The world design embraces a semi-open world approach, the recent Tomb Raider titles offering a good comparison point. While the first few areas are almost entirely linear, there is the eventual introduction to a hub area where the side content is introduced. Some of the side content can feel slightly tedious, but is worthwhile for the extra dialogue between Kratos and Atreus.

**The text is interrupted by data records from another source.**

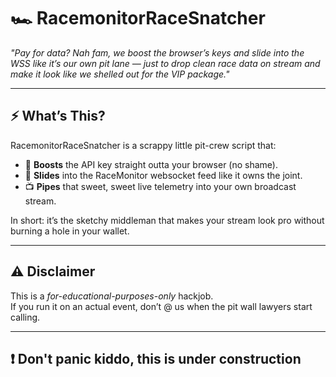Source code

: # 🏎️ RacemonitorRaceSnatcher

*"Pay for data? Nah fam, we boost the browser’s keys and slide into the WSS like it’s our own pit lane — just to drop clean race data on stream and make it look like we shelled out for the VIP package."*

---

## ⚡ What’s This?
RacemonitorRaceSnatcher is a scrappy little pit-crew script that:
- 🔑 **Boosts** the API key straight outta your browser (no shame).
- 📡 **Slides** into the RaceMonitor websocket feed like it owns the joint.
- 📺 **Pipes** that sweet, sweet live telemetry into your own broadcast stream.

In short: it’s the sketchy middleman that makes your stream look pro without burning a hole in your wallet.

---

## ⚠️ Disclaimer
This is a *for-educational-purposes-only* hackjob.  
If you run it on an actual event, don’t @ us when the pit wall lawyers start calling.

---

##  :exclamation: Don't panic kiddo, this is under construction
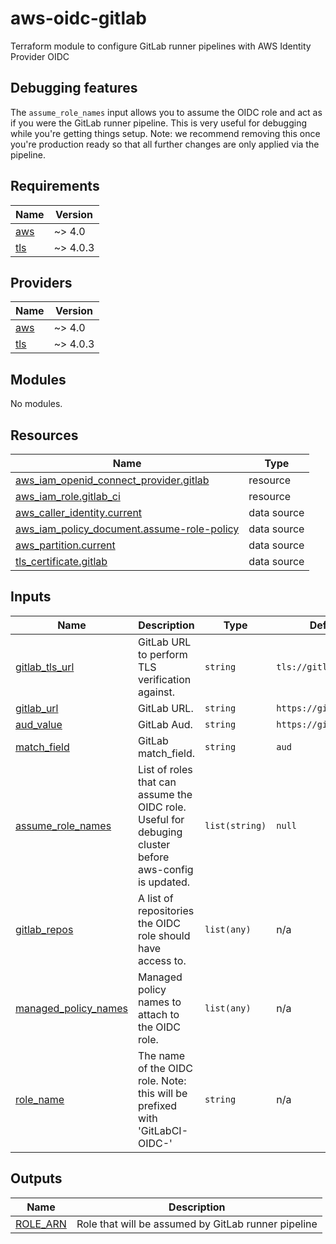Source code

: # aws-oidc-gitlab
Terraform module to configure GitLab runner pipelines with AWS Identity Provider OIDC

## Debugging features
The `assume_role_names` input allows you to assume the OIDC role and act as if you were the GitLab runner pipeline. This is very useful for debugging while you're getting things setup. Note: we recommend removing this once you're production ready so that all further changes are only applied via the pipeline.

<!-- BEGIN_TF_DOCS -->
## Requirements

| Name | Version |
|------|---------|
| <a name="requirement_aws"></a> [aws](#requirement\_aws) | ~> 4.0 |
| <a name="requirement_tls"></a> [tls](#requirement\_tls) | ~> 4.0.3 |

## Providers

| Name | Version |
|------|---------|
| <a name="provider_aws"></a> [aws](#provider\_aws) | ~> 4.0 |
| <a name="provider_tls"></a> [tls](#provider\_tls) | ~> 4.0.3 |

## Modules

No modules.

## Resources

| Name                                                                                                                                              | Type |
|---------------------------------------------------------------------------------------------------------------------------------------------------|------|
| [aws_iam_openid_connect_provider.gitlab](https://registry.terraform.io/providers/hashicorp/aws/latest/docs/resources/iam_openid_connect_provider) | resource |
| [aws_iam_role.gitlab_ci](https://registry.terraform.io/providers/hashicorp/aws/latest/docs/resources/iam_role)                                    | resource |
| [aws_caller_identity.current](https://registry.terraform.io/providers/hashicorp/aws/latest/docs/data-sources/caller_identity)                     | data source |
| [aws_iam_policy_document.assume-role-policy](https://registry.terraform.io/providers/hashicorp/aws/latest/docs/data-sources/iam_policy_document)  | data source |
| [aws_partition.current](https://registry.terraform.io/providers/hashicorp/aws/latest/docs/data-sources/partition)                                 | data source |
| [tls_certificate.gitlab](https://registry.terraform.io/providers/hashicorp/tls/latest/docs/data-sources/certificate)                              | data source |

## Inputs

| Name                                                                                               | Description                                                                                            | Type | Default | Required |
|----------------------------------------------------------------------------------------------------|--------------------------------------------------------------------------------------------------------|------|-----|:--------:|
| <a name="input_gitlab_tls_url"></a> [gitlab\_tls\_url](#input\_gitlab\_tls\_url)                   | GitLab URL to perform TLS verification against.                                                        | `string` | `tls://gitlab.com:443` | no |
| <a name="input_gitlab_url"></a> [gitlab\_url](#input\_gitlab\_url)                                 | GitLab URL.                                                                                            | `string` | `https://gitlab.com` | no |
| <a name="input_aud_value"></a> [aud\_value](#input\_aud\_value)                                    | GitLab Aud.                                                                                            | `string` | `https://gitlab.com` | no |
| <a name="input_match_field"></a> [match\_field](#input\_match\_field)                              | GitLab match_field.                                                                                    | `string` | `aud` | no |
| <a name="input_assume_role_names"></a> [assume\_role\_names](#input\_assume\_role\_names)          | List of roles that can assume the OIDC role. Useful for debuging cluster before aws-config is updated. | `list(string)` | `null` | no |
| <a name="input_gitlab_repos"></a> [gitlab\_repos](#input\_gitlab\_repos)                           | A list of repositories the OIDC role should have access to.                                            | `list(any)` | n/a | yes |
| <a name="input_managed_policy_names"></a> [managed\_policy\_names](#input\_managed\_policy\_names) | Managed policy names to attach to the OIDC role.                                                       | `list(any)` | n/a | yes |
| <a name="input_role_name"></a> [role\_name](#input\_role\_name)                                    | The name of the OIDC role. Note: this will be prefixed with 'GitLabCI-OIDC-'                           | `string` | n/a | yes |

## Outputs

| Name | Description                                         |
|------|-----------------------------------------------------|
| <a name="output_ROLE_ARN"></a> [ROLE\_ARN](#output\_ROLE\_ARN) | Role that will be assumed by GitLab runner pipeline |
<!-- END_TF_DOCS -->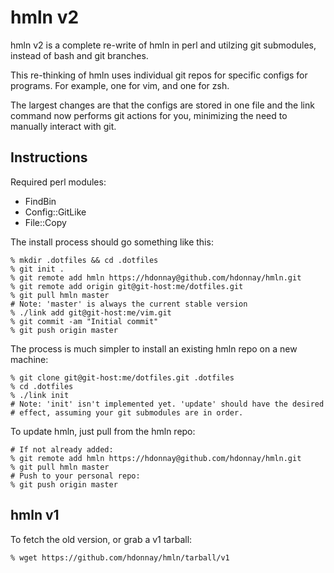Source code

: hmln v2
====

hmln v2 is a complete re-write of hmln in perl and utilzing git
submodules, instead of bash and git branches.

This re-thinking of hmln uses individual git repos for specific configs
for programs. For example, one for vim, and one for zsh.

The largest changes are that the configs are stored in one file and
the link command now performs git actions for you, minimizing the need to
manually interact with git.

Instructions
------------

Required perl modules:

 * FindBin
 * Config::GitLike
 * File::Copy

The install process should go something like this:

    % mkdir .dotfiles && cd .dotfiles
    % git init .
    % git remote add hmln https://hdonnay@github.com/hdonnay/hmln.git
    % git remote add origin git@git-host:me/dotfiles.git
    % git pull hmln master
    # Note: 'master' is always the current stable version
    % ./link add git@git-host:me/vim.git
    % git commit -am "Initial commit"
    % git push origin master

The process is much simpler to install an existing hmln repo on a new
machine:

    % git clone git@git-host:me/dotfiles.git .dotfiles
    % cd .dotfiles
    % ./link init
    # Note: 'init' isn't implemented yet. 'update' should have the desired
    # effect, assuming your git submodules are in order.

To update hmln, just pull from the hmln repo:

    # If not already added:
    % git remote add hmln https://hdonnay@github.com/hdonnay/hmln.git
    % git pull hmln master
    # Push to your personal repo:
    % git push origin master

hmln v1
-------

To fetch the old version, or grab a v1 tarball:

    % wget https://github.com/hdonnay/hmln/tarball/v1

God of War is one of those rare games that raise the bar for the industry in almost every respect. Despite some progression flubs, the combat is engaging and fluid. It’s a technical marvel, gorgeous both in its art design, and impressive in its almost total lack of load screens. Most importantly, its storytelling remains strong throughout. Although it occasionally dips into some contrivances, it builds on the relationship of its two leads in a fashion that feels natural and earned. A couple years ago I don’t think I would have believed that God of War, one of the most laughably juvenile big budget game franchises, would suddenly become one of the medium’s tent poles for mature storytelling. But Santa Monica Studio has accomplished one of the great turn-arounds in the history of sequels. They have transitioned a blatant power fantasy that was presented on the scale of gods, into one of the most caring and personal stories the medium has ever produced. It renders Kratos’ struggle for humanity, his fraught relationship with Atreus, and the plight of the other denizens of the broken land of Midgard with a precise emotional acuity. It offers an entirely satisfying conclusion to its story, while also setting up for sequels. Not only did Santa Monica complete the Herculean engineering challenge of making a stunning triple-A video game, but they gave it a heart too. Simply put, it’s a masterpiece.